Cette aide financière est incapable de mettre la population dans une situation de sécurité alimentaire, insiste-t-il.
Cet argent va servir, de préférence, à financer la machine de l’aide et à fabriquer beaucoup plus de dépendance et de pauvreté dans le pays, augure le directeur exécutif de la Padda.
Le fonds de 10 millions de dollars, annoncés pour remembrer le secteur agricole, entre dans la même ligne politique que l’Agence américaine pour le développement international (Usaid) applique depuis longtemps, relève-t-il.
Le fonds américain pourrait « appuyer, probablement, les exportateurs de mangues, de café, de cacao, tandis qu’en général ces fonds n’aident pas les paysans à produire pour eux et le pays ».
Forte dépendance alimentaire d’Haïti
La Plateforme haïtienne de plaidoyer pour un développement alternatif (Papda) critique le dumping de certains produits, comme le riz.
Une pratique de dumping, qui affaiblit, de façon dramatique, la capacité d’Haïti de nourrir sa population.
Le pays était dans l’autosuffisance en céréales à 98% vers les années 1972.
Aujourd’hui, Haïti importe des États-Unis d’Amérique 85% du riz consommé. Elle est devenue le deuxième pays plus gros importateur de riz américain au monde, avance la Papda.

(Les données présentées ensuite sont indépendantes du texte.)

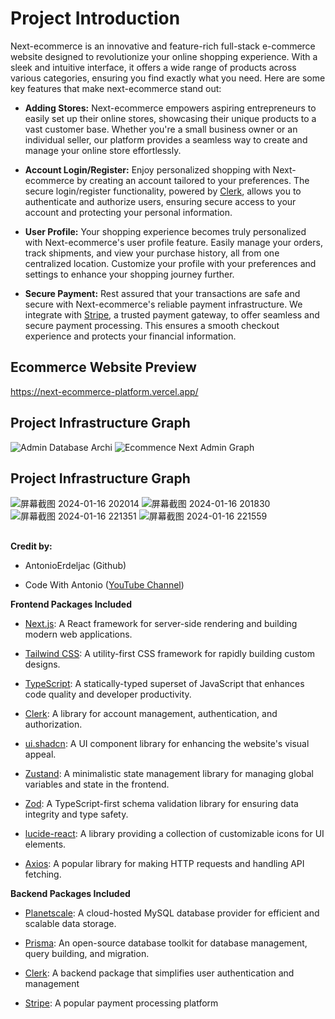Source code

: # Project Introduction #

Next-ecommerce is an innovative and feature-rich full-stack e-commerce
website designed to revolutionize your online shopping experience. With
a sleek and intuitive interface, it offers a wide range of products
across various categories, ensuring you find exactly what you need. Here
are some key features that make next-ecommerce stand out:

-   **Adding Stores:** Next-ecommerce empowers aspiring entrepreneurs to
    easily set up their online stores, showcasing their unique products
    to a vast customer base. Whether you\'re a small business owner or
    an individual seller, our platform provides a seamless way to create
    and manage your online store effortlessly.

-   **Account Login/Register:** Enjoy personalized shopping with
    Next-ecommerce by creating an account tailored to your preferences.
    The secure login/register functionality, powered by
    [Clerk](https://www.clerk.dev/), allows you to
    authenticate and authorize users, ensuring secure access to your
    account and protecting your personal information.

-   **User Profile:** Your shopping experience becomes truly
    personalized with Next-ecommerce\'s user profile feature. Easily
    manage your orders, track shipments, and view your purchase history,
    all from one centralized location. Customize your profile with your
    preferences and settings to enhance your shopping journey further.

-   **Secure Payment:** Rest assured that your transactions are safe and
    secure with Next-ecommerce\'s reliable payment infrastructure. We
    integrate with [Stripe](https://stripe.com/), a trusted payment
    gateway, to offer seamless and secure payment processing. This
    ensures a smooth checkout experience and protects your financial
    information.
## Ecommerce Website Preview
https://next-ecommerce-platform.vercel.app/
##

## Project Infrastructure Graph
![Admin Database Archi](https://github.com/derek-yip/next-ecommerce-platform/assets/101183496/667c438f-bed4-4088-8a75-b78d66b09f4f)
![Ecommence Next Admin Graph](https://github.com/derek-yip/next-ecommerce-platform/assets/101183496/ac0d525d-b80f-4934-a1f4-fd8550b4d500)

## 

## Project Infrastructure Graph
![屏幕截图 2024-01-16 202014](https://github.com/derek-yip/next-ecommerce-platform/assets/101183496/b7842811-3c1b-4e5b-9181-cb2c366025c3)
![屏幕截图 2024-01-16 201830](https://github.com/derek-yip/next-ecommerce-platform/assets/101183496/a9aeb4f4-5949-4ede-84da-8856c44795ce)
![屏幕截图 2024-01-16 221351](https://github.com/derek-yip/next-ecommerce-platform/assets/101183496/94bf46d4-f2a2-4b37-986a-d207b4fb6f0f)
![屏幕截图 2024-01-16 221559](https://github.com/derek-yip/next-ecommerce-platform/assets/101183496/558bd60f-439e-4bd9-a7ad-1b758fe1afc2)

## 

**Credit by:**

-   AntonioErdeljac (Github)

-   Code With Antonio ([YouTube
    Channel](https://www.youtube.com/watch?v=5miHyP6lExg&t=7025s&ab_channel=CodeWithAntonio))

**Frontend Packages Included**

-   [Next.js](https://nextjs.org/): A React framework for
    server-side rendering and building modern web applications.

-   [Tailwind CSS](https://tailwindcss.com/): A
    utility-first CSS framework for rapidly building custom designs.

-   [TypeScript](https://www.typescriptlang.org/): A
    statically-typed superset of JavaScript that enhances code quality
    and developer productivity.

-   [Clerk](https://clerk.com/): A library for account
    management, authentication, and authorization.

-   [ui.shadcn](https://ui.shadcn.com/): A UI component
    library for enhancing the website\'s visual appeal.

-   [Zustand](https://github.com/pmndrs/zustand): A
    minimalistic state management library for managing global variables
    and state in the frontend.

-   [Zod](https://github.com/vriad/zod): A
    TypeScript-first schema validation library for ensuring data
    integrity and type safety.

-   [lucide-react](https://github.com/lucide-icons/lucide):
    A library providing a collection of customizable icons for UI
    elements.

-   [Axios](https://axios-http.com/): A popular library
    for making HTTP requests and handling API fetching.

**Backend Packages Included**

-   [Planetscale](https://planetscale.com/): A
    cloud-hosted MySQL database provider for efficient and scalable data
    storage.

-   [Prisma](https://www.prisma.io/): An open-source
    database toolkit for database management, query building, and
    migration.

-   [Clerk](https://clerk.com/): A backend package that simplifies user
    authentication and management

-   [Stripe](https://stripe.com/en-hk): A popular payment
    processing platform
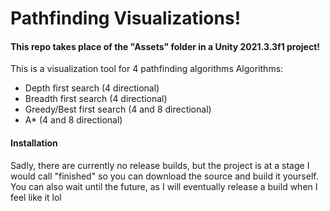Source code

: # Pathfinding Visualizations!
#### This repo takes place of the "Assets" folder in a Unity 2021.3.3f1 project!
This is a visualization tool for 4 pathfinding algorithms
Algorithms:
* Depth first search (4 directional)
* Breadth first search (4 directional)
* Greedy/Best first search (4 and 8 directional)
* A* (4 and 8 directional)

#### Installation
Sadly, there are currently no release builds, but the project is at a stage I would call "finished" so you can download the source and build it yourself. You can also wait until the future, as I will eventually release a build when I feel like it lol

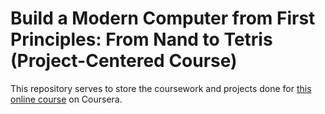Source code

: # Build a Modern Computer from First Principles: From Nand to Tetris (Project-Centered Course)

This repository serves to store the coursework and projects done for [this online course](https://www.coursera.org/learn/build-a-computer) on Coursera.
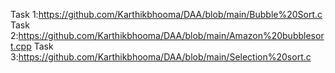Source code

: Task 1:https://github.com/Karthikbhooma/DAA/blob/main/Bubble%20Sort.c        
Task 2:https://github.com/Karthikbhooma/DAA/blob/main/Amazon%20bubblesort.cpp
Task 3:https://github.com/Karthikbhooma/DAA/blob/main/Selection%20sort.c
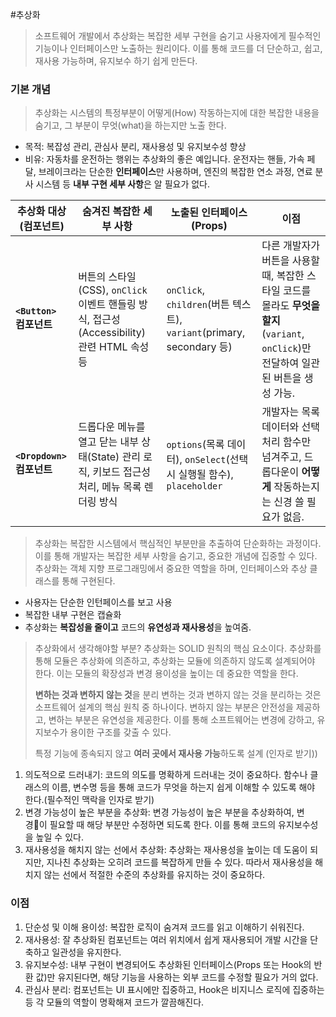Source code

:#추상화

> 소프트웨어 개발에서 추상화는 복잡한 세부 구현을 숨기고 사용자에게 필수적인 기능이나 인터페이스만 노출하는 원리이다. 이를 통해 코드를 더 단순하고, 쉽고, 재사용 가능하며, 유지보수 하기 쉽게 만든다.

### 기본 개념

> 추상화는 시스템의 특정부분이 어떻게(How) 작동하는지에 대한 복잡한 내용을 숨기고, 그 부분이 무엇(what)을 하는지만 노출 한다. 

- 목적: 복잡성 관리, 관심사 분리, 재사용성  및 유지보수성 향상
- 비유: 자동차를 운전하는 행위는 추상화의 좋은 예입니다. 운전자는 핸들, 가속 페달, 브레이크라는 단순한 **인터페이스**만 사용하며, 엔진의 복잡한 연소 과정, 연료 분사 시스템 등 **내부 구현 세부 사항**은 알 필요가 없다.

|추상화 대상 (컴포넌트)|숨겨진 복잡한 세부 사항|노출된 인터페이스 (Props)|이점|
|---|---|---|---|
|**`<Button>` 컴포넌트**|버튼의 스타일(CSS), `onClick` 이벤트 핸들링 방식, 접근성(Accessibility) 관련 HTML 속성 등|`onClick`, `children`(버튼 텍스트), `variant`(primary, secondary 등)|다른 개발자가 버튼을 사용할 때, 복잡한 스타일 코드를 몰라도 **무엇을 할지**(`variant`, `onClick`)만 전달하여 일관된 버튼을 생성 가능.|
|**`<Dropdown>` 컴포넌트**|드롭다운 메뉴를 열고 닫는 내부 상태(State) 관리 로직, 키보드 접근성 처리, 메뉴 목록 렌더링 방식|`options`(목록 데이터), `onSelect`(선택 시 실행될 함수), `placeholder`|개발자는 목록 데이터와 선택 처리 함수만 넘겨주고, 드롭다운이 **어떻게** 작동하는지는 신경 쓸 필요가 없음.|

> 추상화는 복잡한 시스템에서 핵심적인 부분만을 추출하여 단순화하는 과정이다. 이를 통해 개발자는 복잡한 세부 사항을 숨기고, 중요한 개념에 집중할 수 있다. 추상화는 객체 지향 프로그래밍에서 중요한 역할을 하며, 인터페이스와 추상 클래스를 통해 구현된다.

- 사용자는 단순한 인턴페이스를 보고 사용
- 복잡한 내부 구현은 캡슐화
- 추상화는 **복잡성을 줄이고** 코드의 **유연성과 재사용성**을 높여줌.

> 추상화에서 생각해야할 부분?
> 추상화는 SOLID 원칙의 핵심 요소이다. 추상화를 통해 모듈은 추상화에 의존하고, 추상화는 모듈에 의존하지 않도록 설계되어야 한다. 이는 모듈의 확장성과 변경 용이성을 높이는 데 중요한 역할을 한다.
> 
> **변하는 것과 변하지 않는 것**을 분리 
> 변하는 것과 변하지 않는 것을 분리하는 것은 소프트웨어 설계의 핵심 원칙 중 하나이다. 변하지 않는 부분은 안전성을 제공하고, 변하는 부분은 유연성을 제공한다. 이를 통해 소프트웨어는 변경에 강하고, 유지보수가 용이한 구조를 갖출 수 있다.
> 
> 특정 기능에 종속되지 않고 **여러 곳에서 재사용 가능**하도록 설계 (인자로 받기))

1. 의도적으로 드러내기: 코드의 의도를 명확하게 드러내는 것이 중요하다. 함수나 클래스의 이름, 변수명 등을 통해 코드가 무엇을 하는지 쉽게 이해할 수 있도록 해야 한다.(필수적인 맥락을 인자로 받기)
2. 변경 가능성이 높은 부분을 추상화: 변경 가능성이 높은 부분을 추상화하여, 변경이 필요할 때 해당 부분만 수정하면 되도록 한다. 이를 통해 코드의 유지보수성을 높일 수 있다.
3. 재사용성을 해치지 않는 선에서 추상화: 추상화는 재사용성을 높이는 데 도움이 되지만, 지나친 추상화는 오히려 코드를 복잡하게 만들 수 있다. 따라서 재사용성을 해치지 않는 선에서 적절한 수준의 추상화를 유지하는 것이 중요하다.

### 이점

1. 단순성 및 이해 용이성: 복잡한 로직이 숨겨져 코드를 읽고 이해하기 쉬워진다.
2. 재사용성: 잘 추상화된 컴포넌트는 여러 위치에서 쉽게 재사용되어 개발 시간을 단축하고 일관성을 유지한다.
3. 유지보수성: 내부 구현이 변경되어도 추상화된 인터페이스(Props 또는 Hook의 반환 값)만 유지된다면, 해당 기능을 사용하는 외부 코드를 수정할 필요가 거의 없다.
4. 관심사 분리: 컴포넌트는 UI 표시에만 집중하고, Hook은 비지니스 로직에 집중하는 등 각 모듈의 역할이 명확해져 코드가 깔끔해진다.
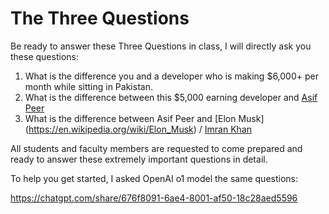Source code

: # The Three Questions

Be ready to answer these Three Questions in class, I will directly ask you these questions:

1. What is the difference you and a developer who is making $6,000+ per month while sitting in Pakistan.
2. What is the difference between this $5,000 earning developer and [Asif Peer](https://www.systemsltd.com/asif-peer)
3. What is the difference between Asif Peer and [Elon Musk] (https://en.wikipedia.org/wiki/Elon_Musk) / [Imran Khan](https://en.wikipedia.org/wiki/Imran_Khan)

All students and faculty members are requested to come prepared and ready to answer these extremely important questions in detail.

To help you get started, I asked OpenAI o1 model the same questions:

https://chatgpt.com/share/676f8091-6ae4-8001-af50-18c28aed5596

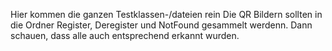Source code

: Hier kommen die ganzen Testklassen-/dateien rein
Die QR Bildern sollten in die Ordner Register, Deregister und NotFound gesammelt werdenn.
Dann schauen, dass alle auch entsprechend erkannt wurden.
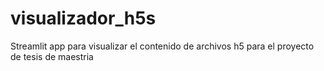 # visualizador_h5s
Streamlit app para visualizar el contenido de archivos h5 para el proyecto de tesis de maestria

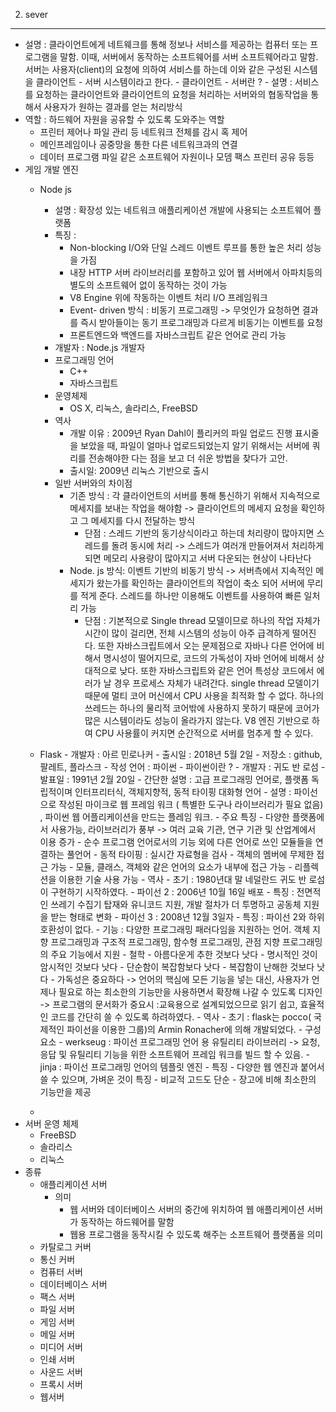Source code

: 2. sever
--------------------------------------------------
- 설명 : 클라이언트에게 네트웨크를 통해 정보나 서비스를 제공하는 컴퓨터 또는 프로그램을 말함.
         이때, 서버에서 동작하는 소프트웨어를 서버 소프트웨어라고 말함.
         서버는 사용자(client)의 요청에 의하여 서비스를 하는데 이와 같은 구성된 시스템을 클라이언트 - 서버 시스템이라고 한다.
           - 클라이언트 - 서버란 ?
             - 설명 : 서비스를 요청하는 클라이언트와 클라이언트의 요청을 처리하는 서버와의 협동작업을 통해서 사용자가 원하는 결과를 얻는 처리방식   
- 역할 : 하드웨어 자원을 공유할 수 있도록 도와주는 역할
  - 프린터 제어나 파일 관리 등 네트워크 전체를 감시 혹 제어
  - 메인프레임이나 공중망을 통한 다른 네트워크과의 연결
  - 데이터 프로그램 파일 같은 소프트웨어 자원이나 모뎀 팩스 프린터 공유 등등
- 게임 개발 엔진
  - Node js
    - 설명 : 확장성 있는 네트워크 애플리케이션 개발에 사용되는 소프트웨어 플랫폼
    - 특징 :
      - Non-blocking I/O와 단일 스레드 이벤트 루프를 통한 높은 처리 성능을 가짐
      - 내장 HTTP 서버 라이브러리를 포함하고 있어 웹 서버에서 아파치등의 별도의 소프트웨어 없이 동작하는 것이 가능
      - V8 Engine 위에 작동하는 이벤트 처리 I/O 프레임워크
      - Event- driven 방식 : 비동기 프로그래밍 -> 무엇인가 요청하면 결과를 즉시 받아들이는 동기 프로그래밍과 다르게 비동기는 이벤트를 요청
      - 프론트엔드와 백엔드를 자바스크립트 같은 언어로 관리 가능
    - 개발자 : Node.js 개발자
    - 프로그래밍 언어
      - C++
      - 자바스크립트
    - 운영체제 
      - OS X, 리눅스, 솔라리스, FreeBSD
    - 역사 
       - 개발 이유 : 2009년 Ryan Dahl이 플리커의 파일 업로드 진행 표시줄을 보았을 때, 파일이 얼마나 업로드되었는지 알기 위해서는 서버에 쿼리를 전송해야한 다는 점을 보고 더 쉬운 방법을 찾다가 고안.
       - 출시일: 2009년 리눅스 기반으로 출시
    - 일반 서버와의 차이점
      - 기존 방식 : 각 클라이언트의 서버를 통해 통신하기 위해서 지속적으로 메세지를 보내는 작업을 해야함 -> 클라이언트의 메세지 요청을 확인하고 그 메세지를 다시 전달하는 방식
        - 단점 : 스레드 기반의 동기상식이라고 하는데 처리량이 많아지면 스레드를 돌려 동시에 처리 -> 스레드가 여러개 만들어져서 처리하게 되면 메모리 사용량이 많아지고 서버 다운되는 현상이 나타난다
      - Node. js 방식: 이벤트 기반의 비동기 방식 -> 서버측에서 지속적인 메세지가 왔는가를 확인하는 클라이언트의 작업이 축소 되어 서버에 무리를 적게 준다. 스레드를 하나만 이용해도 이벤트를 사용하여 빠른 일처리 가능
        - 단점 : 기본적으로 Single thread 모델이므로 하나의 작업 자체가 시간이 많이 걸리면, 전체 시스템의 성능이 아주 급격하게 떨어진다. 또한 자바스크립트에서 오는 문제점으로 자바나 다른 언어에 비해서 명시성이 떨어지므로, 코드의 가독성이 자바 언어에 비해서 상대적으로 낮다. 또한 자바스크립트와 같은 언어 특성상 코드에서 에러가 날 경우 프로세스 자체가 내려간다. single thread 모델이기 때문에 멀티 코어 머신에서 CPU 사용을 최적화 할 수 없다. 하나의 쓰레드는 하나의 물리적 코어밖에 사용하지 못하기 때문에 코어가 많은 시스템이라도 성능이 올라가지 않는다. V8 엔진 기반으로 하여 CPU 사용률이 커지면 순간적으로 서버를 멈추게 할 수 있다. 
   - Flask
         - 개발자 : 아르 민로나커
         - 출시일 : 2018년 5월 2일
         - 저장소 : github, 팔레트, 플라스크
         - 작성 언어 : 파이썬
           - 파이썬이란 ?
              - 개발자 : 귀도 반 로섬
              - 발표일 : 1991년 2월 20일
              - 간단한 설명 : 고급 프로그래밍 언어로, 플랫폼 독립적이며 인터프리터식, 객체지향적, 동적 타이핑 대화형 언어
              - 설명 : 파이선으로 작성된 마이크로 웹 프레임 워크 ( 특별한 도구나 라이브러리가 필요 없음) , 파이썬 웹 어플리케이션을 만드는 플레임 워크.
              - 주요 특징 
                 - 다양한 플랫폼에서 사용가능, 라이브러리가 풍부 -> 여러 교육 기관, 연구 기관 및 산업계에서 이용 증가 
                 - 순수 프로그램 언어로서의 기능 외에 다른 언어로 쓰인 모듈들을 연결하는 풀언어
                 - 동적 타이핑 : 실시간 자료형을 검사
                 - 객체의 멤버에 무제한 접근 가능
                 - 모듈, 클래스, 객체와 같은 언어의 요소가 내부에 접근 가능
                 - 리플렉션을 이용한 기술 사용 가능
              - 역사
                 - 초기 : 1980년대 말 네덜란드 귀도 반 로섬이 구현하기 시작하였다. 
                 - 파이선 2 : 2006년 10월 16일 배포 
                    - 특징 : 전면적인 쓰레기 수집기 탑재와 유니코드 지원, 개발 절차가 더 투명하고 공동체 지원을 받는 형태로 변화
                 - 파이선 3 : 2008년 12월 3일자
                    - 특징 : 파이선 2와 하위호환성이 없다.
              - 기능 : 다양한 프로그래밍 패러다임을 지원하는 언어. 객체 지향 프로그래밍과 구조적 프로그래밍, 함수형 프로그래밍, 관점 지향 프로그래밍의 주요 기능에서 지원
              - 철학
                 - 아름다운게 추한 것보다 낫다
                 - 명시적인 것이 암시적인 것보다 낫다
                 - 단순함이 복잡함보다 낫다
                 - 복잡함이 난해한 것보다 낫다
                 - 가독성은 중요하다
              -> 언어의 핵심에 모든 기능을 넣는 대신, 사용자가 언제나 필요로 하는 최소한의 기능만을 사용하면서 확장해 나갈 수 있도록 디자인
              -> 프로그램의 문서화가 중요시 :교육용으로 설계되었으므로 읽기 쉽고, 효율적인 코드를 간단히 쓸 수 있도록 하려하였다.
         - 역사 
            - 초기 : flask는 pocco( 국제적인 파이선을 이용한 그룹)의 Armin Ronacher에 의해 개발되었다.
         - 구성 요소
            - werkseug : 파이선 프로그래밍 언어 용 유틸리티 라이브러리 -> 요청,응답 및 유틸리티 기능을 위한 소프트웨어 프레임 워크를 빌드 할 수 있음.
            - jinja : 파이선 프로그래밍 언어의 템플릿 엔진
         - 특징
            - 다양한 웹 엔진과 붙어서 쓸 수 있으며, 가벼운 것이 특징
            - 비교적 고드도 단순
            - 장고에 비해 최소한의 기능만을 제공
            
   -         
- 서버 운영 체제
  - FreeBSD
  - 솔라리스
  - 리눅스
- 종류
  - 애플리케이션 서버
    - 의미 
      - 웹 서버와 데이터베이스 서버의 중간에 위치하여 웹 애플리케이션 서버가 동작하는 하드웨어를 말함
      - 웹용 프로그램을 동작시킬 수 있도록 해주는 소프트웨어 플랫폼을 의미     
  - 카탈로그 커버
  - 통신 커버
  - 컴퓨터 서버
  - 데이터베이스 서버
  - 팩스 서버
  - 파일 서버
  - 게임 서버
  - 메일 서버
  - 미디어 서버
  - 인쇄 서버
  - 사운드 서버
  - 프록시 서버
  - 웹서버
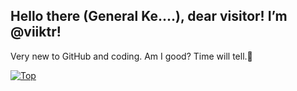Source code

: Hello there (General Ke....), dear visitor! I’m @viiktr!
---

<!--- The colored part took embarrassingly long to figure out --->
Very new to GitHub and coding. Am I good? Time will tell.🔹

<!--- My top languages --->
[![Top](https://github-readme-stats-three-bice-61.vercel.app/api/top-langs/?username=viiktr&theme=github_dark&title_color=007b77&border_color=007b77&bg_color=00000000&border_radius=10.0&custom_title=The%20projects%20I%20code%20are%20in...&layout=compact)](https://github.com/viiktr)

<!---
viiktr/viiktr is a ✨ special ✨ repository because its `README.md` (this file) appears on your GitHub profile.
You can click the Preview link to take a look at your changes.
--->
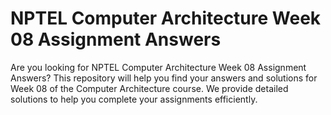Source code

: # NPTEL Computer Architecture Week 08 Assignment Answers

Are you looking for NPTEL Computer Architecture Week 08 Assignment Answers? This repository will help you find your answers and solutions for Week 08 of the Computer Architecture course. We provide detailed solutions to help you complete your assignments efficiently.
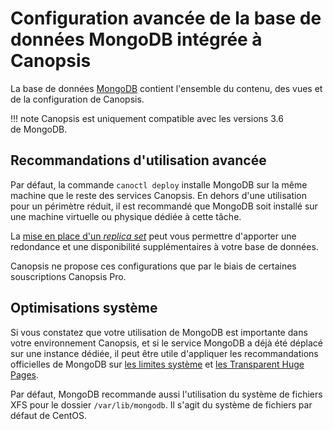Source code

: # Configuration avancée de la base de données MongoDB intégrée à Canopsis

La base de données [MongoDB](https://www.mongodb.com) contient l'ensemble du contenu, des vues et de la configuration de Canopsis.

!!! note
    Canopsis est uniquement compatible avec les versions 3.6 de MongoDB.

## Recommandations d'utilisation avancée

Par défaut, la commande `canoctl deploy` installe MongoDB sur la même machine que le reste des services Canopsis. En dehors d'une utilisation pour un périmètre réduit, il est recommandé que MongoDB soit installé sur une machine virtuelle ou physique dédiée à cette tâche.

La [mise en place d'un *replica set*](https://docs.mongodb.com/v3.6/replication/) peut vous permettre d'apporter une redondance et une disponibilité supplémentaires à votre base de données.

Canopsis ne propose ces configurations que par le biais de certaines souscriptions Canopsis Pro.

## Optimisations système

Si vous constatez que votre utilisation de MongoDB est importante dans votre environnement Canopsis, et si le service MongoDB a déjà été déplacé sur une instance dédiée, il peut être utile d'appliquer les recommandations officielles de MongoDB sur [les limites système](https://docs.mongodb.com/v3.6/reference/ulimit/#linux-distributions-using-systemd) et [les Transparent Huge Pages](https://docs.mongodb.com/v3.6/tutorial/transparent-huge-pages/).

Par défaut, MongoDB recommande aussi l'utilisation du système de fichiers XFS pour le dossier `/var/lib/mongodb`. Il s'agit du système de fichiers par défaut de CentOS.
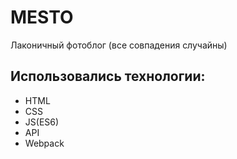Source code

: # MESTO

Лаконичный фотоблог (все совпадения случайны)

## Использовались технологии:
- HTML
- CSS
- JS(ES6)
- API
- Webpack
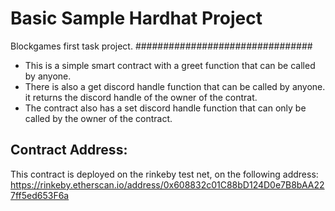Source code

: # Basic Sample Hardhat Project

Blockgames first task project.
################################


- This is a simple smart contract with a greet function that can be called by anyone.
- There is also a get discord handle function that can be called by anyone. it returns the discord handle of the owner of the contrat.
- The contract also has a set discord handle function that can only be called by the owner of the contract. 


Contract Address:
------------------

This contract is deployed on the rinkeby test net, on the following address:
https://rinkeby.etherscan.io/address/0x608832c01C88bD124D0e7B8bAA227ff5ed653F6a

C’est un changement structurel, qui veut dire que l’une des dépenses alimentaires, qui domine le panier, concerne l’achat de riz importé, ajoute-t-elle.
« Aujourd’hui, nous importons près de 450 à 500 miles tonnes métriques de riz américain. C’est un marché important et considérable, qui devrait servir de levier pour, justement, dynamiser la production céréalière nationale et permettre la construction de systèmes d’irrigation », explique-t-elle.
Plaidoyer pour un autre modèle économique
Il faut financer la production alimentaire, l’économie paysanne et de nouveaux mécanismes pour un autre modèle de consommation, recommande la Papda.
L’économie paysanne devrait permettre un renversement total par rapport à la politique américaine envers Haïti depuis 40 ans, poursuit-elle.
Le pays possède d’énormes potentialités pour produire suffisamment de nourriture, capable de nourrir la population. Mais, il faut une politique économique, macroéconomique et sectorielle au niveau de l’agriculture, conseille-t-elle.
La Papda dénonce la mise en place des politiques anti-paysannes, anti-production, qui engendrent un effondrement économique.
Haïti figure, avec trois pays d’Afrique (Burkina Faso, Mali et Soudan), où le niveau d’alerte par rapport à la famine reste très élevé, avait signalé un nouveau rapport, publié, le lundi 29 mai 2023, par l’Organisation des Nations unies pour l’alimentation et l’agriculture (Fao) et le Programme alimentaire mondial (Pam).
4 millions 900 mille Haïtiennes et Haïtiens en situation d’insécurité alimentaire nécessitent urgemment une assistance humanitaire pour la période de mars à juin 2023, avait aussi alerté la Coordination nationale de la sécurité alimentaire (Cnsa), dans un document publié, en mars 2023, sur son site.
Cette aggravation du niveau d’insécurité alimentaire en Haïti résulterait de la flambée des prix, liée à la forte volatilité de la gourde par rapport au dollar américain, l’expansion de la violence des gangs armés, qui paralyse de plus en plus les activités économiques dans la zone métropolitaine de Port-au-Prince, dans la péninsule Sud et dans une bonne partie du grand Nord, explique la Cnsa. [je mff emb rc apr 13/06/2023 10:40]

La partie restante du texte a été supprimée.